===== Excerpted records =====

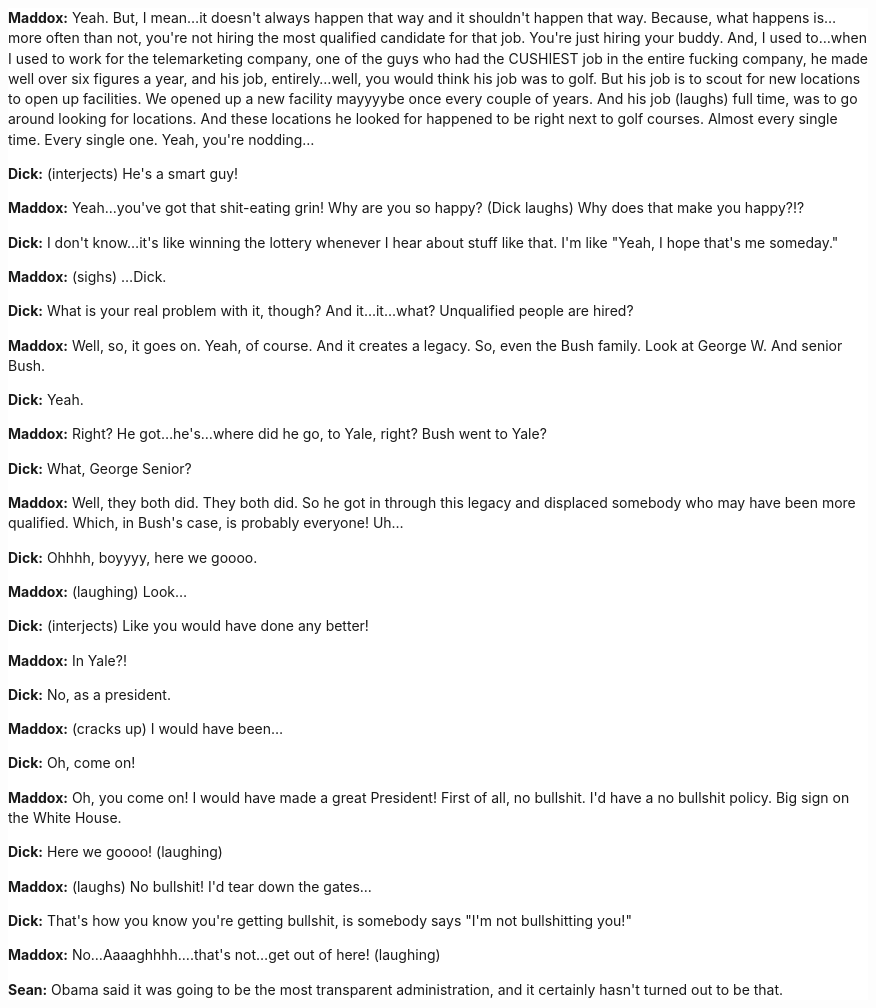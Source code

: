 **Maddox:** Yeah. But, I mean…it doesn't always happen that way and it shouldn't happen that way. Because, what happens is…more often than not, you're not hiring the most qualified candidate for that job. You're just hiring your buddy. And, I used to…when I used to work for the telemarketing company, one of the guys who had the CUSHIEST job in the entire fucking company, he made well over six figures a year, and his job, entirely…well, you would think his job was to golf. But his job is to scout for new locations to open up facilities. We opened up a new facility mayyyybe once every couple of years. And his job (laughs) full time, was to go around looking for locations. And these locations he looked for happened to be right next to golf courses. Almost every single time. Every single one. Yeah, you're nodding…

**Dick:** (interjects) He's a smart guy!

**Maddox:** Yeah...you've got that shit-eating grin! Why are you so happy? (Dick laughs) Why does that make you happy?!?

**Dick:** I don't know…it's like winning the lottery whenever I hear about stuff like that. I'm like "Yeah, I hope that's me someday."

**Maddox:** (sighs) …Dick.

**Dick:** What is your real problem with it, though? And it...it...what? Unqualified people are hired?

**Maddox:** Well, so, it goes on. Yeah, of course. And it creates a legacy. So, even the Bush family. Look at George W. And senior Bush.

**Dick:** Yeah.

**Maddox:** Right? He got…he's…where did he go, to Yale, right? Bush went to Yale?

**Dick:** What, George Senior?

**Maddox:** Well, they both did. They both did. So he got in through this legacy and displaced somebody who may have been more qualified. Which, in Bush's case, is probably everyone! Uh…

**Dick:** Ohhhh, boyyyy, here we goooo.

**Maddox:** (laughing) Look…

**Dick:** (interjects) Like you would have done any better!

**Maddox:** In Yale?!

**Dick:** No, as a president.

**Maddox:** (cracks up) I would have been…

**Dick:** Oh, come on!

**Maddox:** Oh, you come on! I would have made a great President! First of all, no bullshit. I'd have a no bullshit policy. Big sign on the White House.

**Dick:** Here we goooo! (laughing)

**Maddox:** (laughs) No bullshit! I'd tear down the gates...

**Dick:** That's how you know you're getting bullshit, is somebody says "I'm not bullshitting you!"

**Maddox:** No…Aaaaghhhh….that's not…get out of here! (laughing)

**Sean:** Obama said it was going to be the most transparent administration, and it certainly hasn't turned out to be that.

=====
===== Excerpted records =====

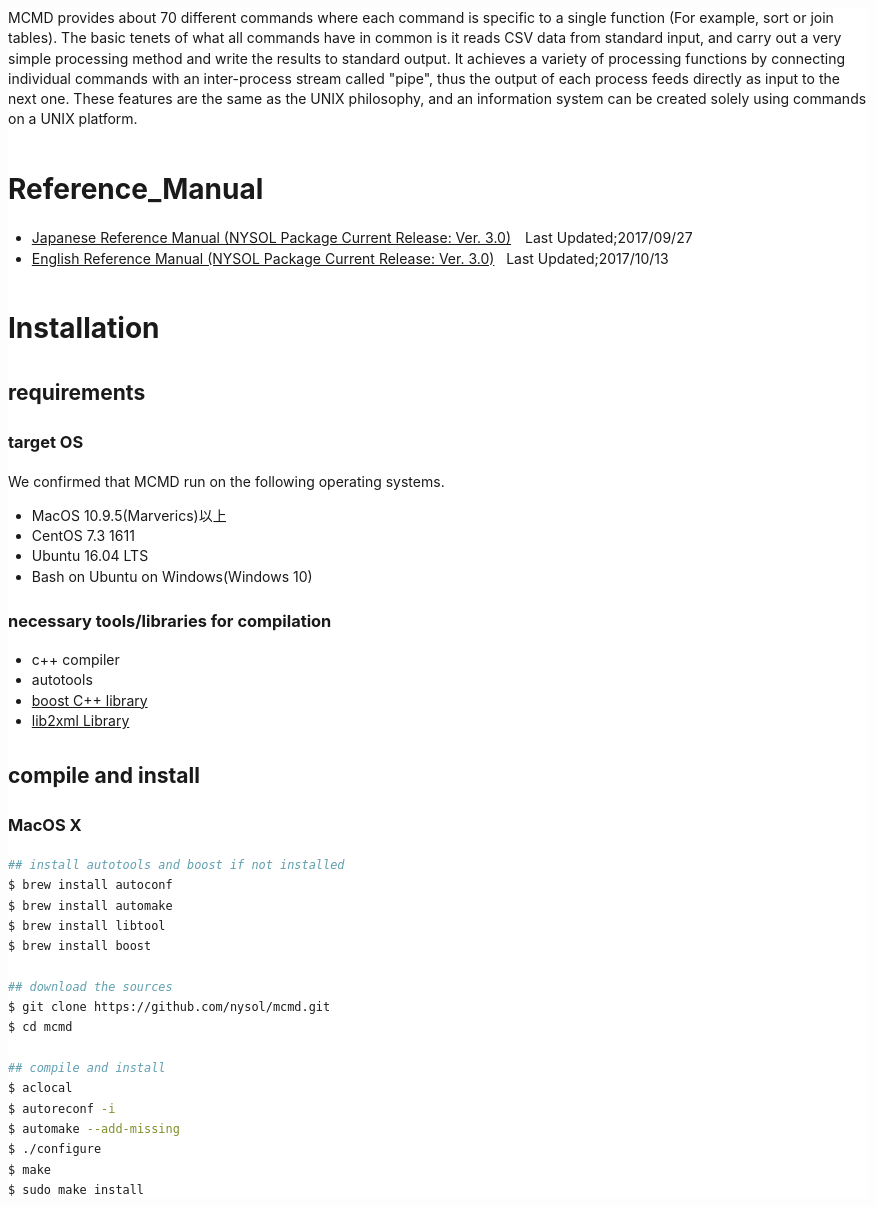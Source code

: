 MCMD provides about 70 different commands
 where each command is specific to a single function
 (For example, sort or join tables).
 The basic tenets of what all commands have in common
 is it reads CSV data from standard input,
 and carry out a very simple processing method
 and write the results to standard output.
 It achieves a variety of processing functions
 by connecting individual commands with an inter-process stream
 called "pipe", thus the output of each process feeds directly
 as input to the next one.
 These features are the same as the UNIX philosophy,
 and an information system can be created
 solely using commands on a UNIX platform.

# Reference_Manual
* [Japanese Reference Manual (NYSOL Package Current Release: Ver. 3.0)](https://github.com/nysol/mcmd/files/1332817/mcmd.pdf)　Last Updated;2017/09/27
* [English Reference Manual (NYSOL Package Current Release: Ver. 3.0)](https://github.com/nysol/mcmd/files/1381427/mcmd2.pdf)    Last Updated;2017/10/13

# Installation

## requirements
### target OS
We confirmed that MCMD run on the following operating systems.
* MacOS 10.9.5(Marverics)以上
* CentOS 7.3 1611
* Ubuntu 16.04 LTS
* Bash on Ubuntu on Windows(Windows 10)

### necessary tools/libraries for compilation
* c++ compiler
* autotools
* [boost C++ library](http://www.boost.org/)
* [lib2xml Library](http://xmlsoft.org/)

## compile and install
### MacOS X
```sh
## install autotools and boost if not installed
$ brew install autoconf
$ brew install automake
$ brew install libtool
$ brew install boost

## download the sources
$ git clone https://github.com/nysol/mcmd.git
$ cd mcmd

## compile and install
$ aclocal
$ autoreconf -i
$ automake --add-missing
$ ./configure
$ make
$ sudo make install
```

=====
===== Excerpted records =====

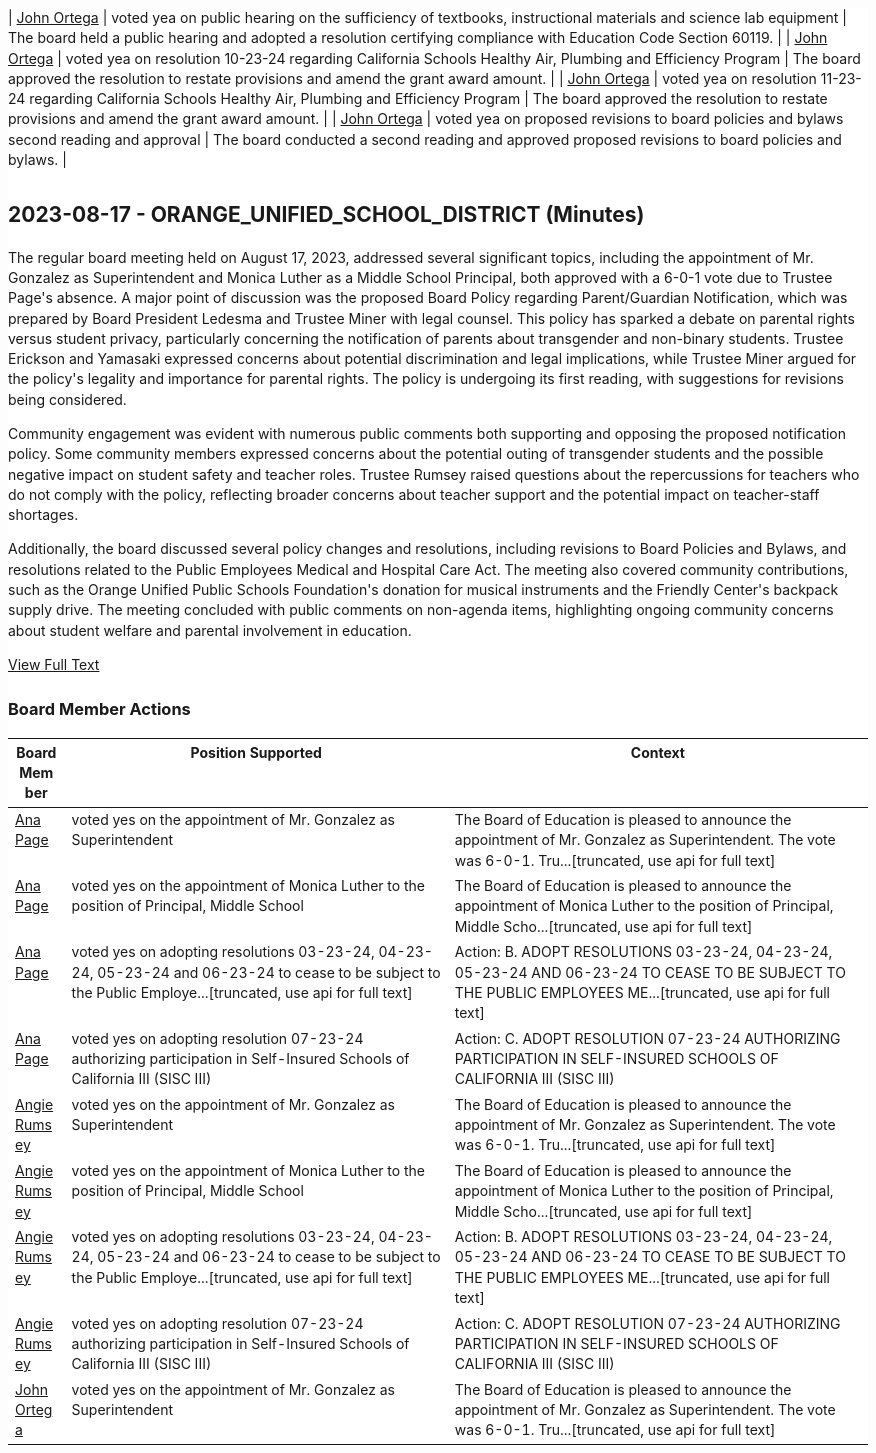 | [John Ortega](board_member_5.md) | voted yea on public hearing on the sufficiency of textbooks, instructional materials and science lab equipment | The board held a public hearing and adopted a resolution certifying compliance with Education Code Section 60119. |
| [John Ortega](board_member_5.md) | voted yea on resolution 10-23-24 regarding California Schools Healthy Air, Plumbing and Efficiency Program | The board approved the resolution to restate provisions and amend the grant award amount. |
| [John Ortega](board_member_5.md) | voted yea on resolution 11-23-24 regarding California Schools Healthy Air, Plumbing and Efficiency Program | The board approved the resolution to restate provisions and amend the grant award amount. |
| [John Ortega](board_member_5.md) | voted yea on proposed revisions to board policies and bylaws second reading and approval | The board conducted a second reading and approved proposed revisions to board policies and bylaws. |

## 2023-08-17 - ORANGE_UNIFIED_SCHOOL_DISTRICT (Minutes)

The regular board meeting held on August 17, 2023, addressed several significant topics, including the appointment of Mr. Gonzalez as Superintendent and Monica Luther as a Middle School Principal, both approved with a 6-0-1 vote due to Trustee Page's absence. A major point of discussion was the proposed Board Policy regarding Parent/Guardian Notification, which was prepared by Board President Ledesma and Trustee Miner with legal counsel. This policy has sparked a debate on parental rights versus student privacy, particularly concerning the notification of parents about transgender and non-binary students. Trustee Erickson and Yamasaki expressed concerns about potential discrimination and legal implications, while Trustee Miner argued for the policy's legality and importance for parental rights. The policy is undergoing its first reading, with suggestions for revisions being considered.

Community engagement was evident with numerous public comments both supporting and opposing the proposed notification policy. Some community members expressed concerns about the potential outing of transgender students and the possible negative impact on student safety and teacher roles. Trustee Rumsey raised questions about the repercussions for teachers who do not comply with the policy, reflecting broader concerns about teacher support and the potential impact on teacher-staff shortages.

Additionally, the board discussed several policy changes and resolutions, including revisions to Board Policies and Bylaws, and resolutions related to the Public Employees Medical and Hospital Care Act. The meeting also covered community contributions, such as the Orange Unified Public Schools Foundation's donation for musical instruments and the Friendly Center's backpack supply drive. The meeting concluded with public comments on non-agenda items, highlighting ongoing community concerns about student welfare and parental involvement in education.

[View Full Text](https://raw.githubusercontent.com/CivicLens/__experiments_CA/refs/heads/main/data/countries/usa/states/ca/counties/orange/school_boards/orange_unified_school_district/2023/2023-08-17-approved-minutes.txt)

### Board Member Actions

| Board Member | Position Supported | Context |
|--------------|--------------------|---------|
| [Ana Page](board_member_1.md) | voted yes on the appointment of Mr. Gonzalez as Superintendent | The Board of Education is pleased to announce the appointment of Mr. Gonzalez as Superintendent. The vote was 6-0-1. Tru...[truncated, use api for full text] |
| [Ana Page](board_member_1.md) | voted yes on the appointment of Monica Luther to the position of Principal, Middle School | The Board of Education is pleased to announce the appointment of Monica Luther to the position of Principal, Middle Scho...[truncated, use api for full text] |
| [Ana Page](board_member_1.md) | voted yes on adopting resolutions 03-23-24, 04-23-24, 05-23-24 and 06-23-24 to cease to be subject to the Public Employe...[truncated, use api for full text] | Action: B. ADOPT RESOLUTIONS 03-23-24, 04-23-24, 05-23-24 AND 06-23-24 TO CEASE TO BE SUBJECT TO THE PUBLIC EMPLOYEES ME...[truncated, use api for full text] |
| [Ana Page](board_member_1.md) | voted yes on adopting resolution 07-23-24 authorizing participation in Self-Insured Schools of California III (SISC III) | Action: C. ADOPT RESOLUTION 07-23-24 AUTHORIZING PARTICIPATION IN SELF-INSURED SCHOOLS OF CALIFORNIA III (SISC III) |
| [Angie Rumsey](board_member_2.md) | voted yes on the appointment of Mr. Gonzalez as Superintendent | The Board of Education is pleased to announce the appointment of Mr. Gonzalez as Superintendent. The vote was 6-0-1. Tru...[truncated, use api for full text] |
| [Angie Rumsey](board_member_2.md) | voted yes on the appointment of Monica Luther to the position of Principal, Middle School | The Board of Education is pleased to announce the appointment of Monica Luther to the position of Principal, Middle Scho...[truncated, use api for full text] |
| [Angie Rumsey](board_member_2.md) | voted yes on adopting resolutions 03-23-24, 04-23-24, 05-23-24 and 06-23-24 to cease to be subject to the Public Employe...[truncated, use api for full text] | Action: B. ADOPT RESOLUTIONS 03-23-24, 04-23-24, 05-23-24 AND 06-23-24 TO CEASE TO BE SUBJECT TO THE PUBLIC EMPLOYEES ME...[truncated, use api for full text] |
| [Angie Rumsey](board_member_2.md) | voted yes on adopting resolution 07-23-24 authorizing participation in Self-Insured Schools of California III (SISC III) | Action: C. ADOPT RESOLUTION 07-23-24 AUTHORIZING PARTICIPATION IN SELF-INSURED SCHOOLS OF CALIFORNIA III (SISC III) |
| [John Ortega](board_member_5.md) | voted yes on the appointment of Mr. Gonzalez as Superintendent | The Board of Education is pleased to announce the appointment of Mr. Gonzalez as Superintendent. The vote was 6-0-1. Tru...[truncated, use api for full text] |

=====

The answer should be one number, the count of lines above that contain "output".

### [Written response]
2